#### EXERCISE GOAL
From the entries, return every line where the string "https" shows up.

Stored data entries
Content starts

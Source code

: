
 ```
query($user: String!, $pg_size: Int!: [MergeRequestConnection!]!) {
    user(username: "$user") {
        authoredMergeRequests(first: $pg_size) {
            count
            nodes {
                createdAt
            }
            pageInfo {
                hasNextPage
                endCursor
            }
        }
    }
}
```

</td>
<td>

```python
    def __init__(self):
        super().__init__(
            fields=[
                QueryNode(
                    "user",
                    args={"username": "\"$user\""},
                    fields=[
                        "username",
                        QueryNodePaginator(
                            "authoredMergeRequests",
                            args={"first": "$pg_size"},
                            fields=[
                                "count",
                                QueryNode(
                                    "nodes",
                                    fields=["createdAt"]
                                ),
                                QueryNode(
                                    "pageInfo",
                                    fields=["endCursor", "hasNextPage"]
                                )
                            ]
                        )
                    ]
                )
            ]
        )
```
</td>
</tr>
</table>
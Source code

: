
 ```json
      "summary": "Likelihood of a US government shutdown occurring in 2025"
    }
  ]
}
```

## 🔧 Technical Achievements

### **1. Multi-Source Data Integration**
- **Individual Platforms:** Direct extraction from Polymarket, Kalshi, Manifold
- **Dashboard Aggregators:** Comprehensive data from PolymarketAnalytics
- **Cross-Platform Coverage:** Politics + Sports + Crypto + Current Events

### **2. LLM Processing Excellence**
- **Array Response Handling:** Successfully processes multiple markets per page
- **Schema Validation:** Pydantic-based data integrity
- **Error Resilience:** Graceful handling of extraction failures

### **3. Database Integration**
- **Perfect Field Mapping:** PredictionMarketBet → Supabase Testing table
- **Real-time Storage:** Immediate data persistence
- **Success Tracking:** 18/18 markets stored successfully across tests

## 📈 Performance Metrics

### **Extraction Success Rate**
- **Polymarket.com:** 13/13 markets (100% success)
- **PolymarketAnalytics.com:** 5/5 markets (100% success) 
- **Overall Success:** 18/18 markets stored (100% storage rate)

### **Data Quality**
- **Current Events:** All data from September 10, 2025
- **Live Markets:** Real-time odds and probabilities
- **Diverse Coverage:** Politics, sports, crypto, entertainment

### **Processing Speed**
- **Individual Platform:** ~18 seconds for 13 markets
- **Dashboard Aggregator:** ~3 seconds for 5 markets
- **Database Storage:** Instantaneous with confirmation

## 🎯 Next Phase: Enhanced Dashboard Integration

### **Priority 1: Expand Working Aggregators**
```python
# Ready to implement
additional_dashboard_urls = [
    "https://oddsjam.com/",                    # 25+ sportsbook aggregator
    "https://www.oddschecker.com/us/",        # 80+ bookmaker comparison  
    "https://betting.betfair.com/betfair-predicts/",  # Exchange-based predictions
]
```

Content ends

#### SOLUTION BELOW
    "https://oddsjam.com/",                    # 25+ sportsbook aggregator
    "https://www.oddschecker.com/us/",        # 80+ bookmaker comparison  
    "https://betting.betfair.com/betfair-predicts/",  # Exchange-based predictions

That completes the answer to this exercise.